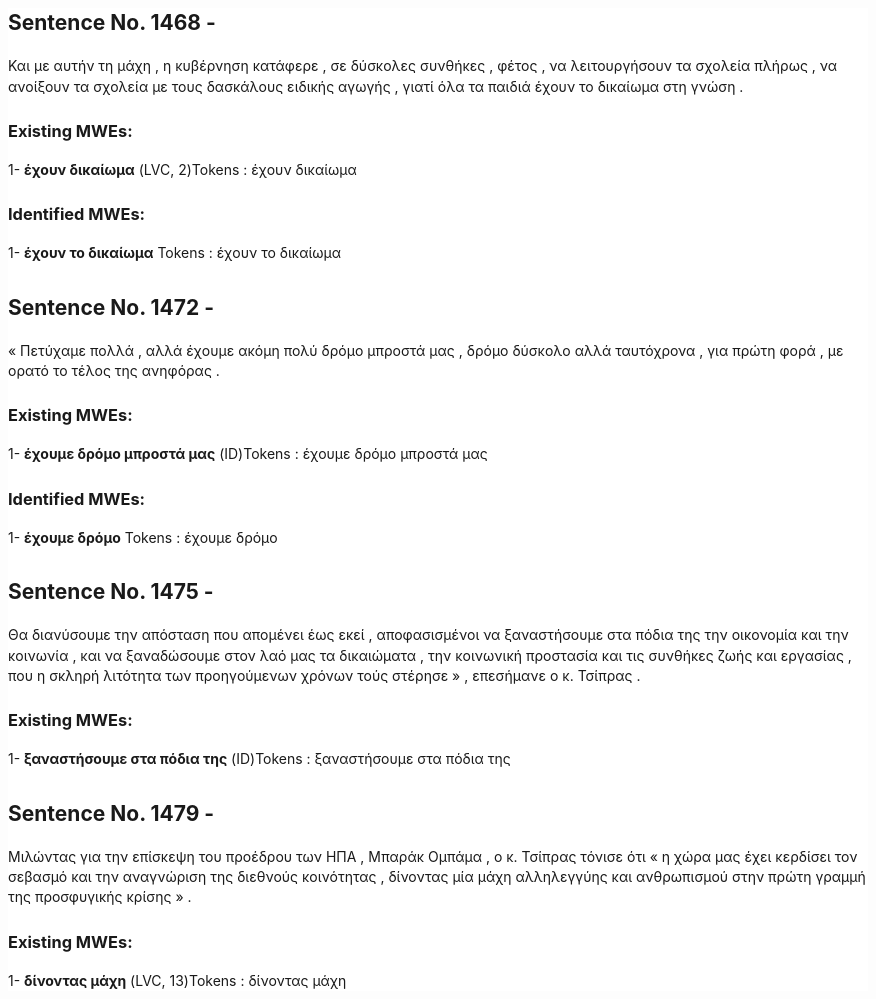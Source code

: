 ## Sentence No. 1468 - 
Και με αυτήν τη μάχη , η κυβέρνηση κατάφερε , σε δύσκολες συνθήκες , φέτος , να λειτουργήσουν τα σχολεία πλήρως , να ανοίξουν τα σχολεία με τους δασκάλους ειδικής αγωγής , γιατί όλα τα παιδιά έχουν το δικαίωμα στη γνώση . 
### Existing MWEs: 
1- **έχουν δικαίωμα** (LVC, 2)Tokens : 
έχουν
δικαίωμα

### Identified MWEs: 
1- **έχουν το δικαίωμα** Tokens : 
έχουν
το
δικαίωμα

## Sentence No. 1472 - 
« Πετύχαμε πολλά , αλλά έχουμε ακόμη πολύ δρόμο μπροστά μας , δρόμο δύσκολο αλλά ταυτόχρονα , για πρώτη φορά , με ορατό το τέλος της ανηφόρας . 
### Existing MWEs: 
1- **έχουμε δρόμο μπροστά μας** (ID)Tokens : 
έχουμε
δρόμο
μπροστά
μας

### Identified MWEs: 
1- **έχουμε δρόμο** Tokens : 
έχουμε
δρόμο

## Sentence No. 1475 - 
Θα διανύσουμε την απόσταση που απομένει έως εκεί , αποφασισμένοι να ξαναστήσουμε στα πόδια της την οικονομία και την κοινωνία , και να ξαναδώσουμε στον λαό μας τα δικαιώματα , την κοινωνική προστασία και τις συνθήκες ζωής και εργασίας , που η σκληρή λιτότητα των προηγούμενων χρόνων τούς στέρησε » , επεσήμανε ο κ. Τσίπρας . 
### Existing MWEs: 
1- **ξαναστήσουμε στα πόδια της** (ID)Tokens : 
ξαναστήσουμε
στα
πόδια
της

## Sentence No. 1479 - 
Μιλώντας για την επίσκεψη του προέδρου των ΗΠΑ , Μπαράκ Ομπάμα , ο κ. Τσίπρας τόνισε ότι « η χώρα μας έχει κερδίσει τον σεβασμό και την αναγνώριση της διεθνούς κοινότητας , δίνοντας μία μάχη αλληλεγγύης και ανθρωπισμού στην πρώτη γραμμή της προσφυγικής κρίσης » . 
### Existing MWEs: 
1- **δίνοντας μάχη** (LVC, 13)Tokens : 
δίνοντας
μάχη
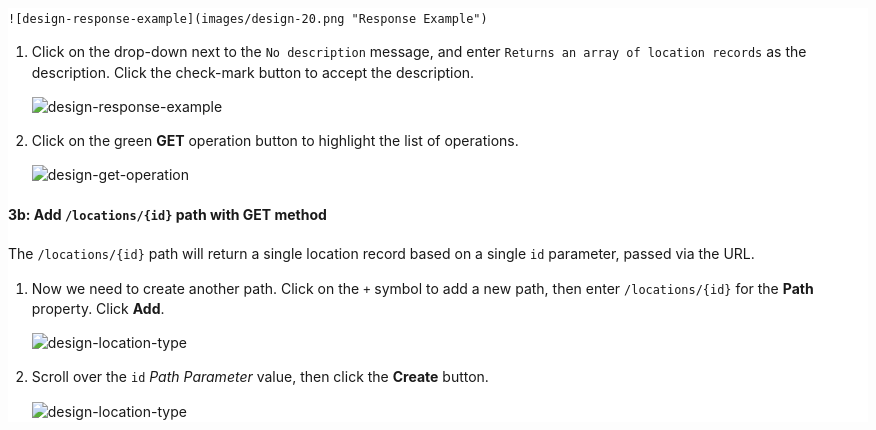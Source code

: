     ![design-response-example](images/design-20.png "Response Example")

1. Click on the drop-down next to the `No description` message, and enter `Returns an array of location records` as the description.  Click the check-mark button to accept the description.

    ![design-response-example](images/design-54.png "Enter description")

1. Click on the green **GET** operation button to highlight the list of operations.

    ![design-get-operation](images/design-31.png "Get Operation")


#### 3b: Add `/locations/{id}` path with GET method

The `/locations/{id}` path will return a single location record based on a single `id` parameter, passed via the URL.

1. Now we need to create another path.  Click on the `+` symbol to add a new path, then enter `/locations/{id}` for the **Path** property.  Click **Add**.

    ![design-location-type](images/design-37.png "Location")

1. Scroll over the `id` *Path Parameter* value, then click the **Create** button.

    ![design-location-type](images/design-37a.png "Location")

Task brief: When a line in the data contains the string "πόδια", copy that line.

Output of the task:
Θα διανύσουμε την απόσταση που απομένει έως εκεί , αποφασισμένοι να ξαναστήσουμε στα πόδια της την οικονομία και την κοινωνία , και να ξαναδώσουμε στον λαό μας τα δικαιώματα , την κοινωνική προστασία και τις συνθήκες ζωής και εργασίας , που η σκληρή λιτότητα των προηγούμενων χρόνων τούς στέρησε » , επεσήμανε ο κ. Τσίπρας . 
1- **ξαναστήσουμε στα πόδια της** (ID)Tokens : 
πόδια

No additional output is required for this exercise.